The "it" Mrs Langley had to live with was constant, grinding pain, the legacy of a bad fall almost five years before. She had slipped on a highly polished floor at the primary school where she was a teacher. She was left facing permanent physical disablement and life in a wheelchair. "After three years I went back to work - but I couldn't manage. It wasn't anything to do with the wheelchair. It was the pain."
Looking at Mrs Langley now, wheelchair-bound but confident, lively and smiling, it is hard to believe that she was ever ground down by depression, anxiety and pain. But hearing the consultant dismiss any shred of hope triggered an overwhelming depression that led to suicidal feelings.
"I know now that the emotional pain of despair makes physical pain even worse," she says. "Keeping up the facade, hiding the pain and depression from other people, is exhausting. I have found that tackling that emotional pain can be the first step to coping with the physical sort."
Now Mrs Langley, 65, runs Unwind, a non-profit-making international network of support for pain and stress, publishing tapes and books used by thousands of people, and their medical advisers. She is in daily contact with sufferers through her helpline, with other support groups and with physicians and surgeons all over the world.
Mrs Langley's work developed out of her own struggle to find a way out of her pain, knowing that the medical route was closed. With the constant support of her family, she read about some of the mainly American techniques of pain management. She learnt about relaxation techniques to cope with stress and anxiety and researched whole areas of complementary medicine and self-help systems.
The list of therapies she draws from is vast. She uses, among others, aromatherapy, reflexology, massage, visualisation and colour therapy. "The crucial one is relaxation. I use it all the time, literally. I don't have to think about it. It has become second nature."
She stresses that, while she no longer needs painkillers, she's not against drugs. "Unwind works with doctors, hand in hand with drug therapy, when it's needed. But the crucial thing is that self-help can put the sufferer in control of the pain, and not the other way round."
She explains: "What works for one person may not work for another person. And when you're in any sort of pain, you can suffer setbacks; you can feel nothing anyone can say to you is any good. You've tried everything, and nothing helps. Giving someone a way out of hopelessness can be the first step."

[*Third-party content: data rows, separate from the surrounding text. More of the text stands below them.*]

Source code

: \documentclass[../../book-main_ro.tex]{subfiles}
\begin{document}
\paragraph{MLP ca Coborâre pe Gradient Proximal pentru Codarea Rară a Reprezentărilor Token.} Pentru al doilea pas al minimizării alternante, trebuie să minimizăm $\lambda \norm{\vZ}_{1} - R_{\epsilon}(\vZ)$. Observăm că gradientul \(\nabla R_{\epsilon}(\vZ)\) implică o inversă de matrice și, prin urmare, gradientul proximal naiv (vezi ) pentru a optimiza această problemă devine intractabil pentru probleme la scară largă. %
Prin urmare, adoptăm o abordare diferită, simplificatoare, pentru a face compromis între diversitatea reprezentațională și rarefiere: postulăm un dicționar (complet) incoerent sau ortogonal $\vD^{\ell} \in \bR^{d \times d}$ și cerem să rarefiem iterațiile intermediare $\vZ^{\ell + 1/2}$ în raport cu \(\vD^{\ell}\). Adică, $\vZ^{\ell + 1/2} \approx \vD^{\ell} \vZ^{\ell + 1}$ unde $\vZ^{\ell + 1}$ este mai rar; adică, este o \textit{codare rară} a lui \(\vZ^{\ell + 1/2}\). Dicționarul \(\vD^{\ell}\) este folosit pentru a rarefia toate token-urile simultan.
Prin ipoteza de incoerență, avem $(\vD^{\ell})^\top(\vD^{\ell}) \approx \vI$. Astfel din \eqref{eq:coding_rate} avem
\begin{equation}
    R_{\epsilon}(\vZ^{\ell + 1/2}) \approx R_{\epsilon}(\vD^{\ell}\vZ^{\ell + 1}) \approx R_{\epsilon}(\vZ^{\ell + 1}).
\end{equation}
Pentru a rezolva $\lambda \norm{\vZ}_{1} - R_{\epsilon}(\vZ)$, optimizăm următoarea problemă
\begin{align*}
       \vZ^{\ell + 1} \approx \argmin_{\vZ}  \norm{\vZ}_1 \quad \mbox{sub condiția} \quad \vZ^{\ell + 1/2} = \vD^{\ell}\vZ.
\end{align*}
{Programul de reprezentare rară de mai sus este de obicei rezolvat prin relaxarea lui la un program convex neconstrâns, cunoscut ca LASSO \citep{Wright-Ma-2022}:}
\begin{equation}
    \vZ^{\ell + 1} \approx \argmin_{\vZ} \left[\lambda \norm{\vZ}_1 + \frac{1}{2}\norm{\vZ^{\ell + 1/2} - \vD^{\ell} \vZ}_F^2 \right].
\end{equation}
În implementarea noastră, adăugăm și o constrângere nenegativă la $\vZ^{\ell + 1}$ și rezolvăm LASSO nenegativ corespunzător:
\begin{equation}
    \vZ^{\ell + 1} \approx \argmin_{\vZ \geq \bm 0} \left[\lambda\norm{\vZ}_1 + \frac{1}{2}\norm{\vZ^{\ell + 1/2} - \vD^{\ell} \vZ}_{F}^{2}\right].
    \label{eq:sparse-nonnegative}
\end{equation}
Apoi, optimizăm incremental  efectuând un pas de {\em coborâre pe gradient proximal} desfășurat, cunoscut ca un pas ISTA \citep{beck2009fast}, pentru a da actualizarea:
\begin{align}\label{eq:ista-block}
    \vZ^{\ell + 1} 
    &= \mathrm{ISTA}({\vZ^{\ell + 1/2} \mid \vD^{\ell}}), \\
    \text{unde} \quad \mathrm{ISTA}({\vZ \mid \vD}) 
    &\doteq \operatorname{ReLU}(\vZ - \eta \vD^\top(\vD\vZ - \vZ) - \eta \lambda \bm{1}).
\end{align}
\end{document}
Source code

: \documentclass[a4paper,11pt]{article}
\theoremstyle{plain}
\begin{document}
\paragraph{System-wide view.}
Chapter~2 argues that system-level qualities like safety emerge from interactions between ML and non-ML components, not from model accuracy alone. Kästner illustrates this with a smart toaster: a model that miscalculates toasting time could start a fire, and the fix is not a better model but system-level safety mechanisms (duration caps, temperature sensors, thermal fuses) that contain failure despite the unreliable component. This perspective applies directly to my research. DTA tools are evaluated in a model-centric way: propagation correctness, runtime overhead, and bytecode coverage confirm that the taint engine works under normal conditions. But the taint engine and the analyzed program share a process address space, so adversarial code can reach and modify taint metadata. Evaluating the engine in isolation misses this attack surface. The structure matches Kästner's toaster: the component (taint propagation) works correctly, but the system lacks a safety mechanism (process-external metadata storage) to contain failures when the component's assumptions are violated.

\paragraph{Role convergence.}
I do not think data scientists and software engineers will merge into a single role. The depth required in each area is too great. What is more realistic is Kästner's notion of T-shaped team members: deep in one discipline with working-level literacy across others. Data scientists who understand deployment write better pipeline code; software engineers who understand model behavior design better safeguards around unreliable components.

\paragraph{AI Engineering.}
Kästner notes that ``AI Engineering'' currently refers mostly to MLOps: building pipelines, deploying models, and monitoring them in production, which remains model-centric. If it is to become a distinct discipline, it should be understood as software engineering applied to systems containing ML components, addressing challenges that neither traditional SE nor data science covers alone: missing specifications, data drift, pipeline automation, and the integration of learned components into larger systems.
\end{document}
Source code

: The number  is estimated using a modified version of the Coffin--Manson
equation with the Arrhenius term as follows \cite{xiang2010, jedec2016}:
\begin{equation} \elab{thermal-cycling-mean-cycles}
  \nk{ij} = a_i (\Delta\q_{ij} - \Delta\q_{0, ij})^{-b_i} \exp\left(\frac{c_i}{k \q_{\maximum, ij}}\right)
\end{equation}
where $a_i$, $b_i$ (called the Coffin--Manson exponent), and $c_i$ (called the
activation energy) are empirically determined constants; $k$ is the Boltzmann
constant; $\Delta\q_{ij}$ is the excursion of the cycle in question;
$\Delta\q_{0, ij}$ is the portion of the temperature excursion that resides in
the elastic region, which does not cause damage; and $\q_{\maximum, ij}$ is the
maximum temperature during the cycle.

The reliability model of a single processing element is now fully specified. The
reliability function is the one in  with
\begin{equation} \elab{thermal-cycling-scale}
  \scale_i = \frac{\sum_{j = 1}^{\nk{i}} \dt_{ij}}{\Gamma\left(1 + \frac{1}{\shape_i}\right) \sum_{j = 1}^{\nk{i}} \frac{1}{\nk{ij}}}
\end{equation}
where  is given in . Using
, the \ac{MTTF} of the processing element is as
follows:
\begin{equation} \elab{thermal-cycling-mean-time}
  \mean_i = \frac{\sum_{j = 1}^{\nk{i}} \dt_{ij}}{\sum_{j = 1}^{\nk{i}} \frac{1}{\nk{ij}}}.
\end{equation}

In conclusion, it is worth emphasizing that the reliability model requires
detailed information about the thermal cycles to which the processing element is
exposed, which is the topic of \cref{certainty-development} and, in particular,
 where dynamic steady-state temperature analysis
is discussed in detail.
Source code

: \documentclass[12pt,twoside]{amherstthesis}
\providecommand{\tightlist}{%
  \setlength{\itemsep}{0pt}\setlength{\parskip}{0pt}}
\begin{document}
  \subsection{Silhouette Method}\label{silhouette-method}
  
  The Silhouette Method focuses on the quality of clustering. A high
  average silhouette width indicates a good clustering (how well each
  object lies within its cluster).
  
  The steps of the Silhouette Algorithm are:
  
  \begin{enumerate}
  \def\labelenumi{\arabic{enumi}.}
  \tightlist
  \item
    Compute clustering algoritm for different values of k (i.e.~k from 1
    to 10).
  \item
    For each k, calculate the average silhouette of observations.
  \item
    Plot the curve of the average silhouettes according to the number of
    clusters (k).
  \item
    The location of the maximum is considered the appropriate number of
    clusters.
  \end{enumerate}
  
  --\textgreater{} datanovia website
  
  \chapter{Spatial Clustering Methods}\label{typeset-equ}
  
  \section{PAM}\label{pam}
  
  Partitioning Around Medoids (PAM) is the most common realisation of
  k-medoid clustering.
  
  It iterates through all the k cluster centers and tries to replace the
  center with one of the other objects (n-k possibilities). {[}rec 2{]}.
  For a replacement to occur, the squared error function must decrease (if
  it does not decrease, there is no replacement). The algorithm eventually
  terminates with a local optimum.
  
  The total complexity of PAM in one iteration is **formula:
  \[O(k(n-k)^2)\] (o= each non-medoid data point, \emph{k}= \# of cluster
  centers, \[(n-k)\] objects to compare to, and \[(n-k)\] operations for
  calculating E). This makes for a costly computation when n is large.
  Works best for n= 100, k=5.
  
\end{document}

Mrs Langley's background in teaching at primary school has helped her develop her materials. A four-part series of Break Free books, each focusing on one aspect (depression, anxiety, pain and negative thoughts), gives sufferers a highly practical step-by-step strategy. "Sometimes, you need to tunnel your way through the pain, but you can only do it in tiny stages," says Mrs Langley. "Sometimes, people just aren't ready to do it. I can sometimes tell in their voice, if they are on the phone, that the time isn't right for them. But we keep in touch, and it may happen later."
Mrs Langley's aim is that doctors will recommend other treatments to patients rather than sending them away without hope. "Things have really changed in the last 10 years, but people still end up thinking there's no way out. I'd like to see more doctors give patients a list of resources where they can get help for themselves. Why can't they say: `I'm really sorry we can't take this any further, but here's something you can do for yourself.' "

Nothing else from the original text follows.